>>>

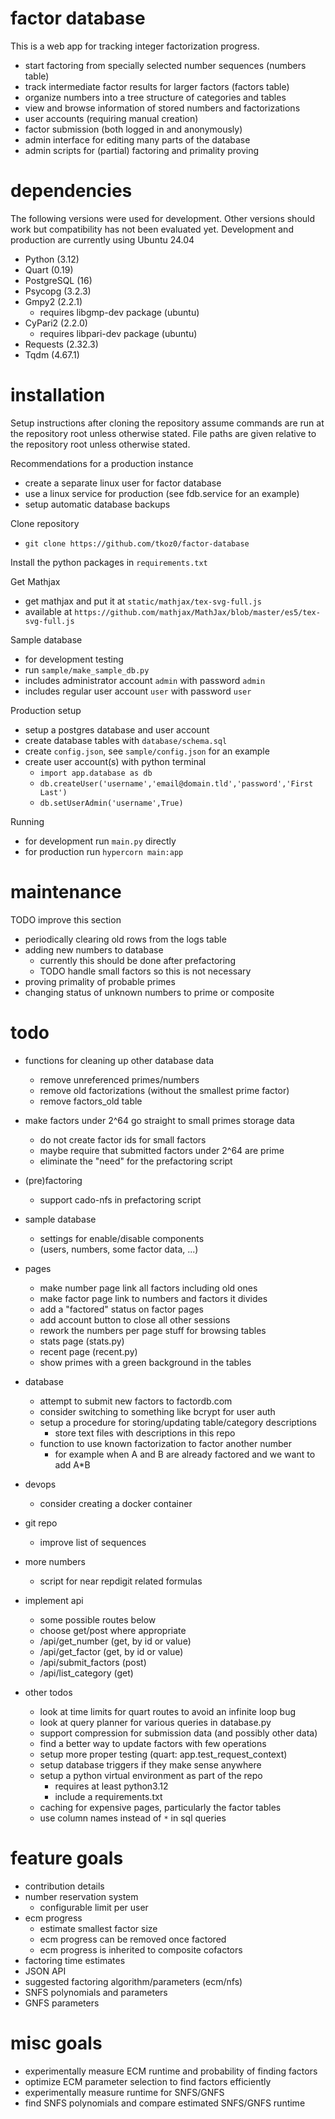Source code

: # factor database

This is a web app for tracking integer factorization progress.

- start factoring from specially selected number sequences (numbers table)
- track intermediate factor results for larger factors (factors table)
- organize numbers into a tree structure of categories and tables
- view and browse information of stored numbers and factorizations
- user accounts (requiring manual creation)
- factor submission (both logged in and anonymously)
- admin interface for editing many parts of the database
- admin scripts for (partial) factoring and primality proving

# dependencies

The following versions were used for development. Other versions should work
but compatibility has not been evaluated yet. Development and production are
currently using Ubuntu 24.04

- Python (3.12)
- Quart (0.19)
- PostgreSQL (16)
- Psycopg (3.2.3)
- Gmpy2 (2.2.1)
  - requires libgmp-dev package (ubuntu)
- CyPari2 (2.2.0)
  - requires libpari-dev package (ubuntu)
- Requests (2.32.3)
- Tqdm (4.67.1)

# installation

Setup instructions after cloning the repository assume commands are run at the
repository root unless otherwise stated. File paths are given relative to the
repository root unless otherwise stated.

Recommendations for a production instance
- create a separate linux user for factor database
- use a linux service for production (see fdb.service for an example)
- setup automatic database backups

Clone repository
- `git clone https://github.com/tkoz0/factor-database`

Install the python packages in `requirements.txt`

Get Mathjax
- get mathjax and put it at `static/mathjax/tex-svg-full.js`
- available at `https://github.com/mathjax/MathJax/blob/master/es5/tex-svg-full.js`

Sample database
- for development testing
- run `sample/make_sample_db.py`
- includes administrator account `admin` with password `admin`
- includes regular user account `user` with password `user`

Production setup
- setup a postgres database and user account
- create database tables with `database/schema.sql`
- create `config.json`, see `sample/config.json` for an example
- create user account(s) with python terminal
  - `import app.database as db`
  - `db.createUser('username','email@domain.tld','password','First Last')`
  - `db.setUserAdmin('username',True)`

Running
- for development run `main.py` directly
- for production run `hypercorn main:app`

# maintenance

TODO improve this section

- periodically clearing old rows from the logs table
- adding new numbers to database
  - currently this should be done after prefactoring
  - TODO handle small factors so this is not necessary
- proving primality of probable primes
- changing status of unknown numbers to prime or composite

# todo

- functions for cleaning up other database data
  - remove unreferenced primes/numbers
  - remove old factorizations (without the smallest prime factor)
  - remove factors_old table

- make factors under 2^64 go straight to small primes storage data
  - do not create factor ids for small factors
  - maybe require that submitted factors under 2^64 are prime
  - eliminate the "need" for the prefactoring script

- (pre)factoring
  - support cado-nfs in prefactoring script

- sample database
  - settings for enable/disable components
  - (users, numbers, some factor data, ...)

- pages
  - make number page link all factors including old ones
  - make factor page link to numbers and factors it divides
  - add a "factored" status on factor pages
  - add account button to close all other sessions
  - rework the numbers per page stuff for browsing tables
  - stats page (stats.py)
  - recent page (recent.py)
  - show primes with a green background in the tables

- database
  - attempt to submit new factors to factordb.com
  - consider switching to something like bcrypt for user auth
  - setup a procedure for storing/updating table/category descriptions
    - store text files with descriptions in this repo
  - function to use known factorization to factor another number
    - for example when A and B are already factored and we want to add A\*B

- devops
  - consider creating a docker container

- git repo
  - improve list of sequences

- more numbers
  - script for near repdigit related formulas

- implement api
  - some possible routes below
  - choose get/post where appropriate
  - /api/get_number (get, by id or value)
  - /api/get_factor (get, by id or value)
  - /api/submit_factors (post)
  - /api/list_category (get)

- other todos
  - look at time limits for quart routes to avoid an infinite loop bug
  - look at query planner for various queries in database.py
  - support compression for submission data (and possibly other data)
  - find a better way to update factors with few operations
  - setup more proper testing (quart: app.test_request_context)
  - setup database triggers if they make sense anywhere
  - setup a python virtual environment as part of the repo
    - requires at least python3.12
    - include a requirements.txt
  - caching for expensive pages, particularly the factor tables
  - use column names instead of `*` in sql queries

# feature goals

- contribution details
- number reservation system
  - configurable limit per user
- ecm progress
  - estimate smallest factor size
  - ecm progress can be removed once factored
  - ecm progress is inherited to composite cofactors
- factoring time estimates
- JSON API
- suggested factoring algorithm/parameters (ecm/nfs)
- SNFS polynomials and parameters
- GNFS parameters

# misc goals

- experimentally measure ECM runtime and probability of finding factors
- optimize ECM parameter selection to find factors efficiently
- experimentally measure runtime for SNFS/GNFS
- find SNFS polynomials and compare estimated SNFS/GNFS runtime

<<<

* **The task**:
No picture belongs in the copy. Print every entry above exactly as it stands.

* **Your solution**:
Source code

: # factor database

This is a web app for tracking integer factorization progress.

- start factoring from specially selected number sequences (numbers table)
- track intermediate factor results for larger factors (factors table)
- organize numbers into a tree structure of categories and tables
- view and browse information of stored numbers and factorizations
- user accounts (requiring manual creation)
- factor submission (both logged in and anonymously)
- admin interface for editing many parts of the database
- admin scripts for (partial) factoring and primality proving

# dependencies

The following versions were used for development. Other versions should work
but compatibility has not been evaluated yet. Development and production are
currently using Ubuntu 24.04

- Python (3.12)
- Quart (0.19)
- PostgreSQL (16)
- Psycopg (3.2.3)
- Gmpy2 (2.2.1)
  - requires libgmp-dev package (ubuntu)
- CyPari2 (2.2.0)
  - requires libpari-dev package (ubuntu)
- Requests (2.32.3)
- Tqdm (4.67.1)

# installation

Setup instructions after cloning the repository assume commands are run at the
repository root unless otherwise stated. File paths are given relative to the
repository root unless otherwise stated.

Recommendations for a production instance
- create a separate linux user for factor database
- use a linux service for production (see fdb.service for an example)
- setup automatic database backups

Clone repository
- `git clone https://github.com/tkoz0/factor-database`

Install the python packages in `requirements.txt`

Get Mathjax
- get mathjax and put it at `static/mathjax/tex-svg-full.js`
- available at `https://github.com/mathjax/MathJax/blob/master/es5/tex-svg-full.js`

Sample database
- for development testing
- run `sample/make_sample_db.py`
- includes administrator account `admin` with password `admin`
- includes regular user account `user` with password `user`

Production setup
- setup a postgres database and user account
- create database tables with `database/schema.sql`
- create `config.json`, see `sample/config.json` for an example
- create user account(s) with python terminal
  - `import app.database as db`
  - `db.createUser('username','email@domain.tld','password','First Last')`
  - `db.setUserAdmin('username',True)`

Running
- for development run `main.py` directly
- for production run `hypercorn main:app`

# maintenance

TODO improve this section

- periodically clearing old rows from the logs table
- adding new numbers to database
  - currently this should be done after prefactoring
  - TODO handle small factors so this is not necessary
- proving primality of probable primes
- changing status of unknown numbers to prime or composite

# todo

- functions for cleaning up other database data
  - remove unreferenced primes/numbers
  - remove old factorizations (without the smallest prime factor)
  - remove factors_old table

- make factors under 2^64 go straight to small primes storage data
  - do not create factor ids for small factors
  - maybe require that submitted factors under 2^64 are prime
  - eliminate the "need" for the prefactoring script

- (pre)factoring
  - support cado-nfs in prefactoring script

- sample database
  - settings for enable/disable components
  - (users, numbers, some factor data, ...)

- pages
  - make number page link all factors including old ones
  - make factor page link to numbers and factors it divides
  - add a "factored" status on factor pages
  - add account button to close all other sessions
  - rework the numbers per page stuff for browsing tables
  - stats page (stats.py)
  - recent page (recent.py)
  - show primes with a green background in the tables

- database
  - attempt to submit new factors to factordb.com
  - consider switching to something like bcrypt for user auth
  - setup a procedure for storing/updating table/category descriptions
    - store text files with descriptions in this repo
  - function to use known factorization to factor another number
    - for example when A and B are already factored and we want to add A\*B

- devops
  - consider creating a docker container

- git repo
  - improve list of sequences

- more numbers
  - script for near repdigit related formulas

- implement api
  - some possible routes below
  - choose get/post where appropriate
  - /api/get_number (get, by id or value)
  - /api/get_factor (get, by id or value)
  - /api/submit_factors (post)
  - /api/list_category (get)

- other todos
  - look at time limits for quart routes to avoid an infinite loop bug
  - look at query planner for various queries in database.py
  - support compression for submission data (and possibly other data)
  - find a better way to update factors with few operations
  - setup more proper testing (quart: app.test_request_context)
  - setup database triggers if they make sense anywhere
  - setup a python virtual environment as part of the repo
    - requires at least python3.12
    - include a requirements.txt
  - caching for expensive pages, particularly the factor tables
  - use column names instead of `*` in sql queries

# feature goals

- contribution details
- number reservation system
  - configurable limit per user
- ecm progress
  - estimate smallest factor size
  - ecm progress can be removed once factored
  - ecm progress is inherited to composite cofactors
- factoring time estimates
- JSON API
- suggested factoring algorithm/parameters (ecm/nfs)
- SNFS polynomials and parameters
- GNFS parameters

# misc goals

- experimentally measure ECM runtime and probability of finding factors
- optimize ECM parameter selection to find factors efficiently
- experimentally measure runtime for SNFS/GNFS
- find SNFS polynomials and compare estimated SNFS/GNFS runtime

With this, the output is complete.